Foi então que Luana chegou. Ela trazia consigo um pacote de pão. Frederico encarou Bento.

– O que ela está fazendo aqui? Achei que era só uma reunião com a galera da escola.

– O João está de olho nela e pensei em convidá-la para quem sabe conhecer ele. Vai que ela também gosta de meninos que tocam violão.

– Cara, não sei se você sabe, mas ela meio que está me ignorando esse mês todo na faculdade depois que comecei a namorar.

– Você não tem saída. Faça isso pelo João Vicente, nosso amigo há tantos anos! Relaxa, ok?

Frederico foi até Clarice, que fotografava o João tocando Eduardo e Mônica no violão. No exato momento a Luana passou por eles.

– Oi João. – ela cumprimentou João Vicente, que deu um beijo na bochecha dela e parou de tocar. – Não precisa parar a música.

– Luana, quanto tempo! – Clarice disse, e foi até ela. Frederico apreciou aquilo. Ela foi totalmente educada com Luana, que tentou ao máximo retribuir o tratamento inesperado.

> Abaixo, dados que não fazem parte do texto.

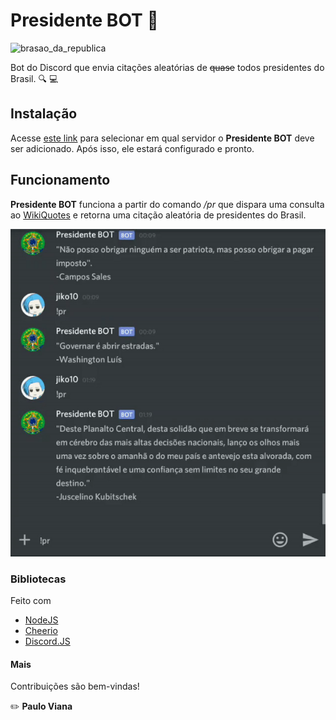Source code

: 
# Presidente BOT :speech_balloon:
![brasao_da_republica](assets/presidencia.ico)

Bot do Discord que envia citações aleatórias de ~~quase~~ todos presidentes do Brasil. :mag: :computer:

## Instalação
Acesse [este link](https://discordapp.com/oauth2/authorize?client_id=530209100236324866&scope=bot&permissions=0) para selecionar em qual servidor o **Presidente BOT** deve ser adicionado. Após isso, ele estará configurado e pronto.

## Funcionamento
**Presidente BOT** funciona a partir do comando */pr* que dispara uma consulta ao [WikiQuotes](https://pt.wikiquote.org/wiki/P%C3%A1gina_principal) e retorna uma citação aleatória de presidentes do Brasil.

![Alt Text](assets/chat.gif)

### Bibliotecas
Feito com
- [NodeJS](https://nodejs.org/en/)
- [Cheerio](https://github.com/cheeriojs/cheerio) 
- [Discord.JS](https://discord.js.org/#/)

#### Mais
Contribuições são bem-vindas!

:pencil2: **Paulo Viana**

– Oi, Clarice. Então vamos acabaram ficando juntos mesmo, não é?

– É, uma loucura.

– Acredito que seja você a culpada para as notas de Frederico estarem tão ruins. Ele deve estar tão apaixonado que nem se dedica mais aos estudos. – Luana brincou, mas Clarice não sabia que no fundo tinha um toque de mágoa na voz da moça.

– Eu costumo ser um mal exemplo aos jovens mesmo, desculpa. – Clarice devolveu a brincadeira, mas sem maldade.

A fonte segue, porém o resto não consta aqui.